A proposito di una delle sue prime esperienze sugli 8000, Wielicki dice: “Quando sono andato all’Everest non pensavo di scalarlo. C’erano persone più vecchie di me, più esperte, nella spedizione. Non avevo mai scalato un 8000. Solo tre o quattro vette di 7.000 metri. Quindi ero certo che sarebbero arrivate in vetta persone più esperte di me e che le avrei semplicemente aiutate. Ma ho scoperto di essere un alpinista piuttosto veloce. Sono sempre stato in testa.”


L’invernale all’Everest  è la salita di cui sei più orgoglioso?
No, penso sia  il Nanga Parbat. Sull’Everest, eravamo in team, non ero da solo. Ma sul Nanga Parbat ero completamente solo. Nessuno era sulla montagna, soltanto io. Tutte le altre spedizioni erano andate via….Tutto era contro di me: non ero mai stato lì, non sapevo dove fossero le vie. Quando sono arrivato a Chilas, ho scoperto che i miei amici polacchi erano partiti – ero appena arrivato dal K2 – perché c’era stato brutto tempo. Ma quando sono arrivato il tempo è migliorato. È stato molto difficile decidere di scalare in solitaria, senza una buona conoscenza. Una parte di me pregava che il tempo cambiasse, in modo di avere una scusa per tornare indietro e non scalarlo da solo. Ma ogni giorno c’era bel tempo, quindi ho deciso di tentarlo.

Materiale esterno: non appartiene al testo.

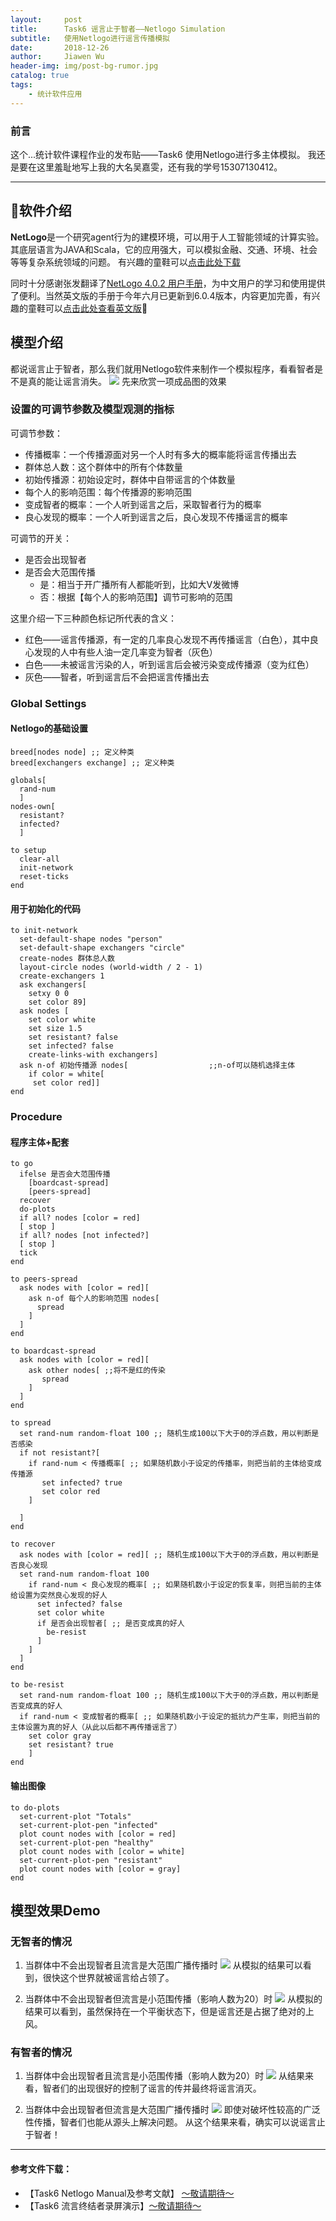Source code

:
 ```yaml
---
layout:     post
title:      Task6 谣言止于智者——Netlogo Simulation
subtitle:   使用Netlogo进行谣言传播模拟
date:       2018-12-26
author:     Jiawen Wu
header-img: img/post-bg-rumor.jpg
catalog: true
tags:
    - 统计软件应用
---
```


### 前言
这个...统计软件课程作业的发布贴——Task6 使用Netlogo进行多主体模拟。
我还是要在这里羞耻地写上我的大名吴嘉雯，还有我的学号15307130412。
***	

## 软件介绍

**NetLogo**是一个研究agent行为的建模环境，可以用于人工智能领域的计算实验。其底层语言为JAVA和Scala，它的应用强大，可以模拟金融、交通、环境、社会等等复杂系统领域的问题。
有兴趣的童鞋可以<a href="http://ccl.northwestern.edu/netlogo/" >点击此处下载</a>

同时十分感谢张发翻译了<a href="http://ccl.northwestern.edu/netlogo/4.0.4/docs/NetLogo_manual_chinese.pdf" >NetLogo 4.0.2 用户手册</a>，为中文用户的学习和使用提供了便利。当然英文版的手册于今年六月已更新到6.0.4版本，内容更加完善，有兴趣的童鞋可以<a href="http://ccl.northwestern.edu/netlogo/docs/" >点击此处查看英文版</a>


## 模型介绍

都说谣言止于智者，那么我们就用Netlogo软件来制作一个模拟程序，看看智者是不是真的能让谣言消失。
![](https://ws4.sinaimg.cn/large/006tNbRwly1fyj1hj8usrj30rz0hqwl9.jpg)
先来欣赏一项成品图的效果

### 设置的可调节参数及模型观测的指标

可调节参数：
- 传播概率：一个传播源面对另一个人时有多大的概率能将谣言传播出去
- 群体总人数：这个群体中的所有个体数量
- 初始传播源：初始设定时，群体中自带谣言的个体数量
- 每个人的影响范围：每个传播源的影响范围
- 变成智者的概率：一个人听到谣言之后，采取智者行为的概率
- 良心发现的概率：一个人听到谣言之后，良心发现不传播谣言的概率

可调节的开关：
- 是否会出现智者
- 是否会大范围传播
    - 是：相当于开广播所有人都能听到，比如大V发微博
    - 否：根据【每个人的影响范围】调节可影响的范围

这里介绍一下三种颜色标记所代表的含义：
- 红色——谣言传播源，有一定的几率良心发现不再传播谣言（白色），其中良心发现的人中有些人油一定几率变为智者（灰色）
- 白色——未被谣言污染的人，听到谣言后会被污染变成传播源（变为红色）
- 灰色——智者，听到谣言后不会把谣言传播出去

### Global Settings
#### Netlogo的基础设置
```
breed[nodes node] ;; 定义种类
breed[exchangers exchange] ;; 定义种类

globals[
  rand-num
  ]
nodes-own[
  resistant?
  infected?
  ]

to setup
  clear-all
  init-network
  reset-ticks
end
```
#### 用于初始化的代码
```
to init-network
  set-default-shape nodes "person"
  set-default-shape exchangers "circle"
  create-nodes 群体总人数
  layout-circle nodes (world-width / 2 - 1)
  create-exchangers 1
  ask exchangers[
    setxy 0 0
    set color 89]
  ask nodes [
    set color white
    set size 1.5
    set resistant? false
    set infected? false
    create-links-with exchangers]
  ask n-of 初始传播源 nodes[                  ;;n-of可以随机选择主体
    if color = white[
     set color red]]
end
```
### Procedure
#### 程序主体+配套
```
to go
  ifelse 是否会大范围传播
    [boardcast-spread]
    [peers-spread]
  recover
  do-plots
  if all? nodes [color = red]
  [ stop ]
  if all? nodes [not infected?]
  [ stop ]
  tick
end

to peers-spread
  ask nodes with [color = red][
    ask n-of 每个人的影响范围 nodes[
      spread
    ]
  ]
end

to boardcast-spread
  ask nodes with [color = red][
    ask other nodes[ ;;将不是红的传染
       spread
    ]
  ]
end

to spread
  set rand-num random-float 100 ;; 随机生成100以下大于0的浮点数，用以判断是否感染
  if not resistant?[
    if rand-num < 传播概率[ ;; 如果随机数小于设定的传播率，则把当前的主体给变成传播源
       set infected? true
       set color red
    ]
    
  ]
end

to recover
  ask nodes with [color = red][ ;; 随机生成100以下大于0的浮点数，用以判断是否良心发现
  set rand-num random-float 100
    if rand-num < 良心发现的概率[ ;; 如果随机数小于设定的恢复率，则把当前的主体给设置为突然良心发现的好人
      set infected? false
      set color white
      if 是否会出现智者[ ;; 是否变成真的好人
        be-resist
      ]
    ]
  ]
end

to be-resist
  set rand-num random-float 100 ;; 随机生成100以下大于0的浮点数，用以判断是否变成真的好人
  if rand-num < 变成智者的概率[ ;; 如果随机数小于设定的抵抗力产生率，则把当前的主体设置为真的好人（从此以后都不再传播谣言了）
    set color gray
    set resistant? true
    ]
end
```
#### 输出图像
```
to do-plots
  set-current-plot "Totals"
  set-current-plot-pen "infected"
  plot count nodes with [color = red]
  set-current-plot-pen "healthy"
  plot count nodes with [color = white]
  set-current-plot-pen "resistant"
  plot count nodes with [color = gray]
end
```

## 模型效果Demo
### 无智者的情况
1. 当群体中不会出现智者且流言是大范围广播传播时
![](https://ws4.sinaimg.cn/large/006tNbRwly1fyj2z1iz4vg30rk0h6e89.gif)
从模拟的结果可以看到，很快这个世界就被谣言给占领了。

2. 当群体中不会出现智者但流言是小范围传播（影响人数为20）时
![](https://ws3.sinaimg.cn/large/006tNbRwly1fyj30bq857g30rk0h6kk2.gif)
从模拟的结果可以看到，虽然保持在一个平衡状态下，但是谣言还是占据了绝对的上风。

### 有智者的情况
1. 当群体中会出现智者且流言是小范围传播（影响人数为20）时
![](https://ws2.sinaimg.cn/large/006tNbRwly1fyj3k8mihbg30rk0h6kjz.gif)
从结果来看，智者们的出现很好的控制了谣言的传并最终将谣言消灭。

2. 当群体中会出现智者但流言是大范围广播传播时
![](https://ws4.sinaimg.cn/large/006tNbRwly1fyj3l3e8awg30rk0h6b2o.gif)
即使对破坏性较高的广泛性传播，智者们也能从源头上解决问题。
从这个结果来看，确实可以说谣言止于智者！
***

#### 参考文件下载：
- 【Task6 Netlogo Manual及参考文献】
<a href="" >～敬请期待～</a>
- 【Task6 流言终结者录屏演示】<a href="" >～敬请期待～</a>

Krzysztof Wielicki dopo la conquista del Nanga Parbat. Foto: arch. Krzysztof Wielicki. Fonte: ktg.pl

Perché ti piaceva scalare in solitaria?
Di solito, non andavo mai da solo. Sono sempre andato con un gruppo, partner, amici. Ma a volte durante le spedizioni, sai, ero molto veloce, quindi volevo scalare qualcos’altro o qualcosa di più difficile.,, Un anno ho scalato il Dhaulagiri dalla via normale e ho dovuto aspettare perché ero troppo veloce. Quindi mi sono trasferito anche nella parete Est. Sul Lhotse, i miei amici non sono stati molto bene, quindi è per questo che sono andato da solo. Non ho mai lasciato casa pensando di andare a scalare in solitaria. Ho sempre voluto mettermi alla prova, però…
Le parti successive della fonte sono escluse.